In which the hapless author tries to clear out his growing backlog of material. This may have to become a regular feature, since the amount of new information coming in about the extrasolar planet hunt alone would be enough to keep Centauri Dreams busy all day, not to mention continuing work on propulsion concepts from solar and magnetic sails to antimatter and ongoing discoveries relating to dark matter and energy. Herewith, then, a few shorter items compressed only for reasons of space and time, so to speak.

On Transit Windows and Red Dwarfs

The planet around GL 581, an M-class red dwarf discovered last September, is unusually interesting because of its low mass, roughly 17 times that of Earth. This is probably a Neptune-class world with some possibility of being observable through transits — i.e., its orbit may cross its primary as seen from Earth, making it a candidate for the transitsearch.org collaboration. But the last transit window on March 28 was rendered useless by cloud cover in California, where transitsearch is based and where it has the most observers.

New windows open, however, on April 2 (Japan and Australia), April 8 (Europe, South Africa) and April 13 (North, South America).
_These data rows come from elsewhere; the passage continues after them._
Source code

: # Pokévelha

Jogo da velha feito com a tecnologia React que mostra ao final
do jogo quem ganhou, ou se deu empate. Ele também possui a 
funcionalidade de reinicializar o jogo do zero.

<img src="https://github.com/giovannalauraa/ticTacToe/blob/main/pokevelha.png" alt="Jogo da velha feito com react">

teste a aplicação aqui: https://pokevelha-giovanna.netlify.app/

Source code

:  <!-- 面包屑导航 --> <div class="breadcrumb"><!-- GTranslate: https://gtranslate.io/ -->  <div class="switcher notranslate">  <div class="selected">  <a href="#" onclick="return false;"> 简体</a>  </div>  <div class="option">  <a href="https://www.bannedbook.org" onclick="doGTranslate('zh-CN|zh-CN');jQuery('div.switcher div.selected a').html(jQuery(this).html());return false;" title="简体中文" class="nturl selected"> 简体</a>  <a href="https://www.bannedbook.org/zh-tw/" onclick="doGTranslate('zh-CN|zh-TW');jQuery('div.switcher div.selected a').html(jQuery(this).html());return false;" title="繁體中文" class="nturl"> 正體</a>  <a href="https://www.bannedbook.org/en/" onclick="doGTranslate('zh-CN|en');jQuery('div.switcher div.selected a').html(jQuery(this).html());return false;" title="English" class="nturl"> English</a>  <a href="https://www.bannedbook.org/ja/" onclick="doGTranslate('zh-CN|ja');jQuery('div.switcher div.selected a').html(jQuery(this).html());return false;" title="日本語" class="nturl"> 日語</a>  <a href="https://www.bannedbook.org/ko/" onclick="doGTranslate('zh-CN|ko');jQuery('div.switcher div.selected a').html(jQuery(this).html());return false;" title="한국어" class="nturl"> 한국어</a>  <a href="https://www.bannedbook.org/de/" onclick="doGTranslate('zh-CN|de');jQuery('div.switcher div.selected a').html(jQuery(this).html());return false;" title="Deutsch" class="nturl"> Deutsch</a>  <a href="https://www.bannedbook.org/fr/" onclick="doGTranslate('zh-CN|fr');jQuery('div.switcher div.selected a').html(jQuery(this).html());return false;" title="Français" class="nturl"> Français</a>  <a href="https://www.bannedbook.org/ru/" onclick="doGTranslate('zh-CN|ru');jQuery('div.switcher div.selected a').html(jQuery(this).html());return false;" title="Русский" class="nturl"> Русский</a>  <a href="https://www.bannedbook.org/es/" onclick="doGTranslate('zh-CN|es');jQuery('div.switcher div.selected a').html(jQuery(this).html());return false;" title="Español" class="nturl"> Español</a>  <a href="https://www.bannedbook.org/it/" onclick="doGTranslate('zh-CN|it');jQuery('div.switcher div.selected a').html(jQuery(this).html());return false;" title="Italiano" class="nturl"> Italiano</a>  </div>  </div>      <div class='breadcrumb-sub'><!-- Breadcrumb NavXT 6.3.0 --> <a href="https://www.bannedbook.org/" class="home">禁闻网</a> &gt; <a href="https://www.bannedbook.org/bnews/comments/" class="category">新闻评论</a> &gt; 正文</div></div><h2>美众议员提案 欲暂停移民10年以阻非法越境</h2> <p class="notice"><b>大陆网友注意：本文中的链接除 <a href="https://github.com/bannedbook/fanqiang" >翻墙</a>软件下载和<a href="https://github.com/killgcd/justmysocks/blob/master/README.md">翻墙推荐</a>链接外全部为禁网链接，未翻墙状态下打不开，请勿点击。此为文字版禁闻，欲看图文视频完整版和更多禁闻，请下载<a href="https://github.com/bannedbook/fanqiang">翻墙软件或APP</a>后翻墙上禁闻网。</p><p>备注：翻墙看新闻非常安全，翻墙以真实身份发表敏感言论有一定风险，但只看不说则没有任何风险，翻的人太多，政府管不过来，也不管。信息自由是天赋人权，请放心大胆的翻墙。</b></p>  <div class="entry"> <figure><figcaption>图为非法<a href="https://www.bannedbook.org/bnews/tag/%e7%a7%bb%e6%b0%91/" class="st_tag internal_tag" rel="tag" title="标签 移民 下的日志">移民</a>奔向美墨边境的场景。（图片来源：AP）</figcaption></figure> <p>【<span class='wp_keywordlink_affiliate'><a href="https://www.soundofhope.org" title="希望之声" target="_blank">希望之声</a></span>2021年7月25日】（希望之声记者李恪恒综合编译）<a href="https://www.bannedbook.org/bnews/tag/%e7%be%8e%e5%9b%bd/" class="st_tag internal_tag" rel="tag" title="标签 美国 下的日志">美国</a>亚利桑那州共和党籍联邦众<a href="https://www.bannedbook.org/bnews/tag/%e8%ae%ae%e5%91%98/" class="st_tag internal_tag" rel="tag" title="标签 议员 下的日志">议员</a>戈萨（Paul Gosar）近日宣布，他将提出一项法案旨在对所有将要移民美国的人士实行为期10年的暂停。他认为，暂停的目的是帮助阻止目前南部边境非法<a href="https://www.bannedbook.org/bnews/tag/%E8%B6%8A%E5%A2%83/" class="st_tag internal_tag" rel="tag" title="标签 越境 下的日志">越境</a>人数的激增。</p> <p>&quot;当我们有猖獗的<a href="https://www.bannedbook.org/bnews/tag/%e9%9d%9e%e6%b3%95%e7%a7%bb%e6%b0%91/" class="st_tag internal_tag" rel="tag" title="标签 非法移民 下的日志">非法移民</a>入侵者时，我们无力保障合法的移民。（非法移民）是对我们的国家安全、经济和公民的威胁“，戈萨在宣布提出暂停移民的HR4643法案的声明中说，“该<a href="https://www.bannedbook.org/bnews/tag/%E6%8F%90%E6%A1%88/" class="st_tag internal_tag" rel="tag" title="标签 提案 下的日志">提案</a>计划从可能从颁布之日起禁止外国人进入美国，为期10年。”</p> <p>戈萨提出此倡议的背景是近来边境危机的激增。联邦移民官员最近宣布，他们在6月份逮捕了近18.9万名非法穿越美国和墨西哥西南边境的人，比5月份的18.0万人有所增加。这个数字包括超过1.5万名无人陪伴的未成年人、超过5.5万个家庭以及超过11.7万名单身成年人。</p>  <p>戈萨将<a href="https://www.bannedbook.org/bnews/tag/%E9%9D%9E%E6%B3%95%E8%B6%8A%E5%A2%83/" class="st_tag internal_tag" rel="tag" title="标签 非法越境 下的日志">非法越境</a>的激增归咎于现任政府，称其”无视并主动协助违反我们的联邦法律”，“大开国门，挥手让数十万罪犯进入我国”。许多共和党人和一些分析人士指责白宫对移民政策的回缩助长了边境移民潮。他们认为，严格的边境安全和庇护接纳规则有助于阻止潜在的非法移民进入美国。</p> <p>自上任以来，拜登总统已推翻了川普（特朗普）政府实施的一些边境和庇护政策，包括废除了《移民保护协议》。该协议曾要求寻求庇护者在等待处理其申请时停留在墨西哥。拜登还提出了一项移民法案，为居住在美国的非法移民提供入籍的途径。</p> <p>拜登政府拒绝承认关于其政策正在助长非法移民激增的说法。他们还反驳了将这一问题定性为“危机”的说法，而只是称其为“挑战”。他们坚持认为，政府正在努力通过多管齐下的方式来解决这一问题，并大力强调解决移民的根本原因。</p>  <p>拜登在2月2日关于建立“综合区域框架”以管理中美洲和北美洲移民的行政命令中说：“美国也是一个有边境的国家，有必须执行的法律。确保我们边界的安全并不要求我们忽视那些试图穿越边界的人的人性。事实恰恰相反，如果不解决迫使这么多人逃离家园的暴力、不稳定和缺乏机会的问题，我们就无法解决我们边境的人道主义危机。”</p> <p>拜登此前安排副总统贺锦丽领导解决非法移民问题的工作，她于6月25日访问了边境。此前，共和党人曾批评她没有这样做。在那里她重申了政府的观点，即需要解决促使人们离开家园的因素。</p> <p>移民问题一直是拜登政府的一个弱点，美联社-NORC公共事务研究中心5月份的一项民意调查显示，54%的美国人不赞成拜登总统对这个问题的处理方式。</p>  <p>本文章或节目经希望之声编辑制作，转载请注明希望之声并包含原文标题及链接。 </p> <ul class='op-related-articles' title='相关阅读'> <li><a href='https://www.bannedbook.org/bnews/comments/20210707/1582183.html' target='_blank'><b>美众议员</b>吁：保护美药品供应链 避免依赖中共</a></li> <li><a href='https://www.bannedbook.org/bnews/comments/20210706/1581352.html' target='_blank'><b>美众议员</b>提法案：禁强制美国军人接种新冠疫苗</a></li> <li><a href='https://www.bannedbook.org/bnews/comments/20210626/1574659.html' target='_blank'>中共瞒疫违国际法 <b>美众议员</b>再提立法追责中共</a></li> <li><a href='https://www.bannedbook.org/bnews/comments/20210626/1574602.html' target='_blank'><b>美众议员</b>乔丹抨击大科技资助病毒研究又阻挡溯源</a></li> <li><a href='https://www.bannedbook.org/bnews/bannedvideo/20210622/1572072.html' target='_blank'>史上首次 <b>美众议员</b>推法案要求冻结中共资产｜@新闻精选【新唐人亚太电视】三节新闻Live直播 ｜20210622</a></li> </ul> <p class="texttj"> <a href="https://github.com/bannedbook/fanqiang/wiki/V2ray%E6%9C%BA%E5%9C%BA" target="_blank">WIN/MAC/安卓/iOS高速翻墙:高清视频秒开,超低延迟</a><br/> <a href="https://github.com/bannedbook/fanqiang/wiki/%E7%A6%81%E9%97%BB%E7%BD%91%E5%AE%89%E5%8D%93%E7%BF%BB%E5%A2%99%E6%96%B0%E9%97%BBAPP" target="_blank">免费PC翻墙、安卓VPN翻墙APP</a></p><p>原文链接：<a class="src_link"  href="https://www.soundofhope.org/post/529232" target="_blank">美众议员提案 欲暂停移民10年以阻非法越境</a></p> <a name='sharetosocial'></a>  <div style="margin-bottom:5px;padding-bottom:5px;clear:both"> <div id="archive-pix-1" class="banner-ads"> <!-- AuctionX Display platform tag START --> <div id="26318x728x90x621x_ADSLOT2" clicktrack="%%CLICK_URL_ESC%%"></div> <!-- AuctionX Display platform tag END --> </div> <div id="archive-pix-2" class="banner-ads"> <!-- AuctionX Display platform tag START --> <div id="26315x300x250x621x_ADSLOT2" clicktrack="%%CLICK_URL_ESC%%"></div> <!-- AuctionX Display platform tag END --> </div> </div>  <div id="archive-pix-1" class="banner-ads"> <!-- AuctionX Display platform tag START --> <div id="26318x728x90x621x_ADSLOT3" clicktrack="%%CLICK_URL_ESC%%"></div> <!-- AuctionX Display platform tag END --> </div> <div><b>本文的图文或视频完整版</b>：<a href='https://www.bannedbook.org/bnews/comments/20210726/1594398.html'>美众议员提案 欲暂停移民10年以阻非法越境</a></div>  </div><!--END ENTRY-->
Let’s be clear on this: no apparent attempt has been made to check GL 581 for transits, and although the odds are small, efforts like transitsearch.org could pay off in a big way. From Greg Laughlin’s systemic site:

If the planet transits, we would know that it truly has a Neptune mass. The depth of the transit would give us the planetary size, which, coupled with the mass, would yield the density. The density would tell us what the planet is made of. If it is primarily water, like Uranus or Neptune, then we expect a radius of ~0.3 Jupiter radii. If the planet is made of rock and metal, however, like the terrestrial planets in our solar system, then the radius will be smaller, more in the neighborhood of ~0.22 Jupiter radii. A water-rich composition would tell us that the planet formed further away from the star, and then migrated inward to its steamy current location. This information, in turn, would give us valuable insight into the conditions that held sway in the disks surrounding low mass stars, and would help guide our hypotheses regarding the presence of habitable worlds orbiting the lowest mass stars.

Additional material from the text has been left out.